Clark could hardly find enough adjectives to denounce those who might disagree with him. To Clark, the question of a proper revenue sharing formula is a “minor controversy . . . being blown out of proportion by some delegates, to give the impression that the Conference has failed.” The assumption is that no citizen could have a legitimate reason to think so. Any such person would be “evil.”

It would, he says, be “most unpatriotic, uncharitable, unnationalistic, unjust and mischievous for anyone to attempt confusion at the end of the Conference with a view to tarnishing, undermining the wonderful and successful job done by the 492 patriotic Nigerians.”Hard to tell if the delegates blowing a minor controversy out of proportion are among these 492.

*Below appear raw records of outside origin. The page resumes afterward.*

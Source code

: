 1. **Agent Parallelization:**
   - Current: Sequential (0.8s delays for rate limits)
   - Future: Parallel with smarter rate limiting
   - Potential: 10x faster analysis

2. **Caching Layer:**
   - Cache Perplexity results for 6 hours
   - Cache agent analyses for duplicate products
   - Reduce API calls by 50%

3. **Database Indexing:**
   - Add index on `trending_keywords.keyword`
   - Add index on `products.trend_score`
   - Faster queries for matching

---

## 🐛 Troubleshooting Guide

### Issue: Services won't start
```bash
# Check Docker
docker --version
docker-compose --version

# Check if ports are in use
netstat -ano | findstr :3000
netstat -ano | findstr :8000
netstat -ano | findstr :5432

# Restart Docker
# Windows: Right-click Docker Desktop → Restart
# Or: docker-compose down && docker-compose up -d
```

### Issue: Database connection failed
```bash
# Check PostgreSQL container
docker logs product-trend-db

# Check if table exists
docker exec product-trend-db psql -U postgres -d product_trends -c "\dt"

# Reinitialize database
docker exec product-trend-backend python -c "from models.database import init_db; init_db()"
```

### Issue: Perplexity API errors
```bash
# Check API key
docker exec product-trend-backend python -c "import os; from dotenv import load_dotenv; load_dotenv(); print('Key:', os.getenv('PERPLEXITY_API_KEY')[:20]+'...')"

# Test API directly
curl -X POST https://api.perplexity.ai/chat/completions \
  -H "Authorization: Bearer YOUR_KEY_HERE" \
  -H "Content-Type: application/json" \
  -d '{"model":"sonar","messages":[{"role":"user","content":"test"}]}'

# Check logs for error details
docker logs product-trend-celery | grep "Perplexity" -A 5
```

No doubt, however, that members of the “Committee of Pro-Federal Delegates” whose own advertorial appears five pages before Clark’s are evil since their position must have contributed to the confusion. They want, for instance, a principle of no less that 18%, and “not less than 50% of the total derivation fund accruable to a mineral bearing State.”

Clark does not state a clear position that accords with the principle of (fiscal) federalism. On the contrary, he informs us that he was “pleased” when his “most revered traditional ruler the Lamido of Adamawa . . . embarrassed and congratulated” him for “condemning and disassociating” himself from a 57-page document whose authors’ stance was “100% derivation or self-determination.” It was, he says,“the first time” he “exchanged pleasantries with the eminent traditional ruler.” And that from the de facto leader of the South-South geo-political group that walked out of the 1995 constitutional conference because its concessionary position of 25% to be increased to 50% in due course was rejected!

 

Also among the “unpatriotic, uncharitable, unnationalistic, unjust and mischievous” Nigerians would be members of the Niger Delta Self Determination Movement and the Niger Delta Occupy Niger Delta Resources (NDSDM/ONDR). In their opinion, “mediocrity seems to have been allowed to prevail over reason” at the conference. Clark’s unqualified historic success is to this group “a far cry” from their “original positions.”

They have choice words of their own for “a section of the Niger Delta Delegates” who betrayed this position by conniving in “a deliberate conspiratorial war against us,” calling them“black-legs” (sic)whose “dream is to re-enact our enslavement with their deceptive recommendations ostensibly on our behalf.”

Clark’s pre-emptive declaration of success may be best attributed to his uber-nationalistic wish that Nigeria be the “WINNER” (original capitals) at Jonathan’s conference.

Lurking behind that motive is the fear that if the conference is adjudged a monumental waste of time and resources, then his protégé, Jonathan, will have failed. Either that or Clark does not care for federalism. For, ultimately, it is those he runs out of awful epithets to describe that understand the real agenda of the conference: to restore Nigeria to her Independence and Republican constitutions status of true federalism.

In the “What then Is the Alternative to Chaos?” section of their advertorial, NDSDM/ONDR pays homage to federalism and spurns any sentimental drive about national unity: “We must take a referendum of our people as to whether they still wish to be part of Nigeria . . . if the answer is a yes, then we must agree on the terms of the co-existence voluntarily which should now form the basis of the new Constitution. UNITY IS NOT BY FORCE!”

Let no one be deceived, the burning question is,federalism or unitarism for Nigeria? If federalism, then it follows, as day does night, that the federating units cannot be dependent on the Centre; rather, the Centre must be dependent on the states. And this will not be if the federating units cannot control their resources or retain a mere half of their total revenues, not limited to minerals only.

A just and equitable revenue formula that accords with the principles of federalism is the true test of the success of the conference. All the wonderful resolutions on the peripheral issues that Clark trumpets would remain inert words that can find no life if the constituent units of the “federation” must latch forever to the mammoth teats of a fat and sickly Mother in Abuja. In which case, we must erase the words federal, federation and federalism out of the 1999 or any new constitution and joyfully declare Nigeria a unitary state. Better to end the pretence once and for all!